▶ [Action item]: Print the line containing "###### 二叉查找树（二叉排序树）（BST）" and every line after it exactly as written, through the end of the records.

▶ [Dataset entries]:
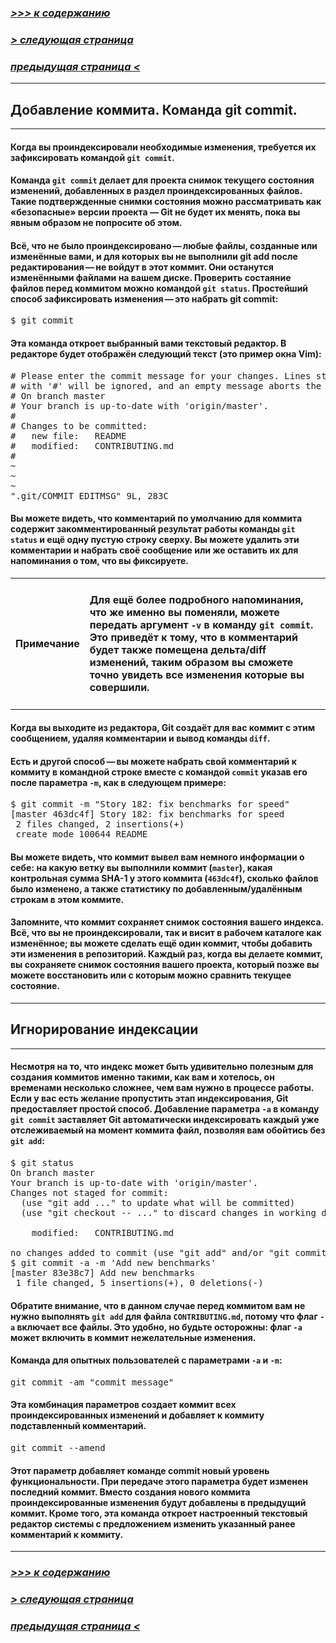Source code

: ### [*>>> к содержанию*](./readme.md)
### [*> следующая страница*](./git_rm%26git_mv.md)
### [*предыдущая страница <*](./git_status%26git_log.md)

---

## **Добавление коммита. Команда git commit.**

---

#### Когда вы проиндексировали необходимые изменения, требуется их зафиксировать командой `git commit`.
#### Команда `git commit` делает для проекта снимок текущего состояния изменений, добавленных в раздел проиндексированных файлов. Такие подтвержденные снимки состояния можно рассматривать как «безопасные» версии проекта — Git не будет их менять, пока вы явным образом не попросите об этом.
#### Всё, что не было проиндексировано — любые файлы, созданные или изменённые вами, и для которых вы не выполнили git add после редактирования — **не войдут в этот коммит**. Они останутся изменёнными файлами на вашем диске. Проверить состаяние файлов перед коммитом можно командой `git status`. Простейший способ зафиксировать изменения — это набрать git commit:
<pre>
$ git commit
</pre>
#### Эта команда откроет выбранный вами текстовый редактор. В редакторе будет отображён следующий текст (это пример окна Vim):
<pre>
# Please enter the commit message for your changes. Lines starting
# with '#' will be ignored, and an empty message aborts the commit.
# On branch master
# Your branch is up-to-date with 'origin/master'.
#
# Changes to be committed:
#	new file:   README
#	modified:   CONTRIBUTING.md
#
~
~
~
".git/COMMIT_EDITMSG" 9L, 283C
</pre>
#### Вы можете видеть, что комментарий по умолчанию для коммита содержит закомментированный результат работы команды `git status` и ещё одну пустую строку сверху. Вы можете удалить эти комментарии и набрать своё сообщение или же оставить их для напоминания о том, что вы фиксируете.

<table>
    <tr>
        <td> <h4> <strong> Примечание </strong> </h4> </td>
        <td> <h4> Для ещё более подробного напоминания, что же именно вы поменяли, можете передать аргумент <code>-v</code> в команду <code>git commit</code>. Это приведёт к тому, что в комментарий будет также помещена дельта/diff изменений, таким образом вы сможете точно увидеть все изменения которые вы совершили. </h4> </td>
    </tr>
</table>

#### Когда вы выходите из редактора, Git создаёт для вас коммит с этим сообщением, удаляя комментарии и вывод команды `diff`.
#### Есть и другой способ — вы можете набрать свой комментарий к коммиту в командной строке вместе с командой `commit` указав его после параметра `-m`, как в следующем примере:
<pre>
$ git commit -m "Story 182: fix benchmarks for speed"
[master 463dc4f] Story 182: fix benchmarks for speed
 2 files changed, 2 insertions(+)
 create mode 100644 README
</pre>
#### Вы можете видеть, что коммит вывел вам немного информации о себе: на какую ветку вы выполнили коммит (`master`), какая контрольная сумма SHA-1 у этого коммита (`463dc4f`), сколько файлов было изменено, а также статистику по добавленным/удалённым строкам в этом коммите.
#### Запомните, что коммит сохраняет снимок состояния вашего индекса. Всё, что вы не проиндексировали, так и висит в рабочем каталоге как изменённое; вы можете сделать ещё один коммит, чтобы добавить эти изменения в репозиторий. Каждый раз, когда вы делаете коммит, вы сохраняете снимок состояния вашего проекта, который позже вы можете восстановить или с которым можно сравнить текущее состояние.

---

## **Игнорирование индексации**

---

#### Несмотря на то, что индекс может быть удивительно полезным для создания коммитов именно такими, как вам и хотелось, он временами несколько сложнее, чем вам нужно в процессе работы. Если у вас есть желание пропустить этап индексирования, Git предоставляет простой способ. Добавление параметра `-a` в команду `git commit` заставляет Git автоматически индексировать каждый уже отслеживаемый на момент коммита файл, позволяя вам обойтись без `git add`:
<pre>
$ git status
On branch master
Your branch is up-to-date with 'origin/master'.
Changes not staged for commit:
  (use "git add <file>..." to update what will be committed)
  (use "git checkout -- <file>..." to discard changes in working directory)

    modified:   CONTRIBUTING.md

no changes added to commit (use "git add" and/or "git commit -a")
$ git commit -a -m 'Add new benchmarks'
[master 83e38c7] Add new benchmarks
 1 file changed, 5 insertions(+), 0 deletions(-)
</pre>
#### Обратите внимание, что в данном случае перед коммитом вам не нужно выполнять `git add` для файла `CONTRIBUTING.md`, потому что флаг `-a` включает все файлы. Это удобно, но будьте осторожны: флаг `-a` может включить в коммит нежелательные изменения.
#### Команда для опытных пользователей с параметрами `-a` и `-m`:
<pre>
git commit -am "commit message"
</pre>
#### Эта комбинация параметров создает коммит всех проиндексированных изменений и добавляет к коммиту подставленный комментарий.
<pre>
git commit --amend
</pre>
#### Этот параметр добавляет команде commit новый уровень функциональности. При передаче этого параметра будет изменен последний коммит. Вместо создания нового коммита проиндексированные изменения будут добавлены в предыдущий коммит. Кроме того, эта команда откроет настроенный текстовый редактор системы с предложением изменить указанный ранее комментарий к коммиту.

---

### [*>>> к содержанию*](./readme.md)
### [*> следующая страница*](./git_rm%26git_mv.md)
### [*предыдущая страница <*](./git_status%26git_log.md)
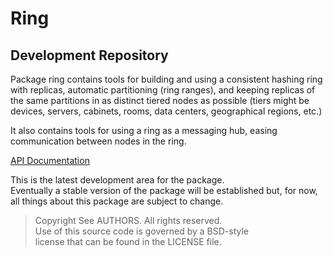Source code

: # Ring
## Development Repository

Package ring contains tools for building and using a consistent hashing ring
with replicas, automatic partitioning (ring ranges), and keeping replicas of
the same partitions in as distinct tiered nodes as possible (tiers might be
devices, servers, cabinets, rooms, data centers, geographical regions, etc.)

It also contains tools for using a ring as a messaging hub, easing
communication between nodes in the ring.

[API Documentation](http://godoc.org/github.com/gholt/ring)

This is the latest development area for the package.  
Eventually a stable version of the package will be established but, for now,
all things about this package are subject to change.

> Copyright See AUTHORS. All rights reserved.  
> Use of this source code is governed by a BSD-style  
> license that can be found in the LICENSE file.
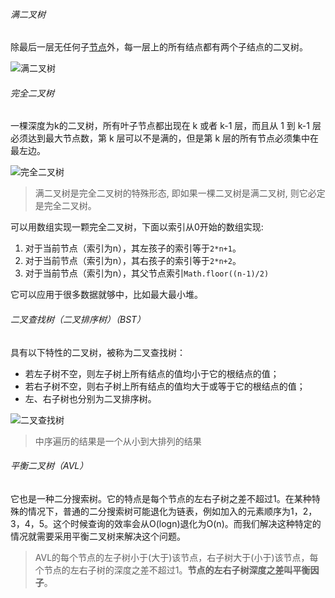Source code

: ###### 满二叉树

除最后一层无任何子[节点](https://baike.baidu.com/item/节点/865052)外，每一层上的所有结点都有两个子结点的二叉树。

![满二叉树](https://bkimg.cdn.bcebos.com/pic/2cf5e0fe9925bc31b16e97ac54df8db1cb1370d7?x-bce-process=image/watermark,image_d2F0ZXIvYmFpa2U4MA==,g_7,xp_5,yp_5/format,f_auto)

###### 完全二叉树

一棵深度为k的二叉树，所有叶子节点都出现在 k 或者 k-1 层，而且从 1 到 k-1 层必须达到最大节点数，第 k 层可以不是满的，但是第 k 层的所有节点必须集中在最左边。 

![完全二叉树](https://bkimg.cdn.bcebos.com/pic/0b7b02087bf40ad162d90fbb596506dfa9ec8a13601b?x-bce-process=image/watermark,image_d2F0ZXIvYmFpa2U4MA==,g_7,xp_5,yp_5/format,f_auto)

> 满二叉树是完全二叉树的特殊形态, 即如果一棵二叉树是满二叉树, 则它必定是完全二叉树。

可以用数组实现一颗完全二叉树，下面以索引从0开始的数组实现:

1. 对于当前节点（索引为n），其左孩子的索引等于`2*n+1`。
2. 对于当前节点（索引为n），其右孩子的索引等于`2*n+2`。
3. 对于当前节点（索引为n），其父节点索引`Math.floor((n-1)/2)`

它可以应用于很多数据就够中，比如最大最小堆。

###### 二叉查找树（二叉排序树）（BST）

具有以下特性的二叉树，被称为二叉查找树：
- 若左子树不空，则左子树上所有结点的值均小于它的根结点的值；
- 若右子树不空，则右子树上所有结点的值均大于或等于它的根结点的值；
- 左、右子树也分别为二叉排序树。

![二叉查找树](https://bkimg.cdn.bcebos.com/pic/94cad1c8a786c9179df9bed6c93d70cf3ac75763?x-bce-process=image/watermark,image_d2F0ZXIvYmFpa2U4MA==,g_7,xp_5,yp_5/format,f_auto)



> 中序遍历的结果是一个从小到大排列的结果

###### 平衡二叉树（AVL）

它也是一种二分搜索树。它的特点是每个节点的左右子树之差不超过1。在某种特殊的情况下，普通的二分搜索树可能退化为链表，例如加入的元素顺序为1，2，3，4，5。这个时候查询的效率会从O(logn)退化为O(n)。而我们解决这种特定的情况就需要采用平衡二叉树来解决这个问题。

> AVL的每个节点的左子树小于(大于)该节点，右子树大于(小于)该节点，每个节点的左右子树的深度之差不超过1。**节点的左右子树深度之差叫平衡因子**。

▶ [Task response]:
###### 二叉查找树（二叉排序树）（BST）

具有以下特性的二叉树，被称为二叉查找树：
- 若左子树不空，则左子树上所有结点的值均小于它的根结点的值；
- 若右子树不空，则右子树上所有结点的值均大于或等于它的根结点的值；
- 左、右子树也分别为二叉排序树。

![二叉查找树](https://bkimg.cdn.bcebos.com/pic/94cad1c8a786c9179df9bed6c93d70cf3ac75763?x-bce-process=image/watermark,image_d2F0ZXIvYmFpa2U4MA==,g_7,xp_5,yp_5/format,f_auto)



> 中序遍历的结果是一个从小到大排列的结果

###### 平衡二叉树（AVL）

它也是一种二分搜索树。它的特点是每个节点的左右子树之差不超过1。在某种特殊的情况下，普通的二分搜索树可能退化为链表，例如加入的元素顺序为1，2，3，4，5。这个时候查询的效率会从O(logn)退化为O(n)。而我们解决这种特定的情况就需要采用平衡二叉树来解决这个问题。

> AVL的每个节点的左子树小于(大于)该节点，右子树大于(小于)该节点，每个节点的左右子树的深度之差不超过1。**节点的左右子树深度之差叫平衡因子**。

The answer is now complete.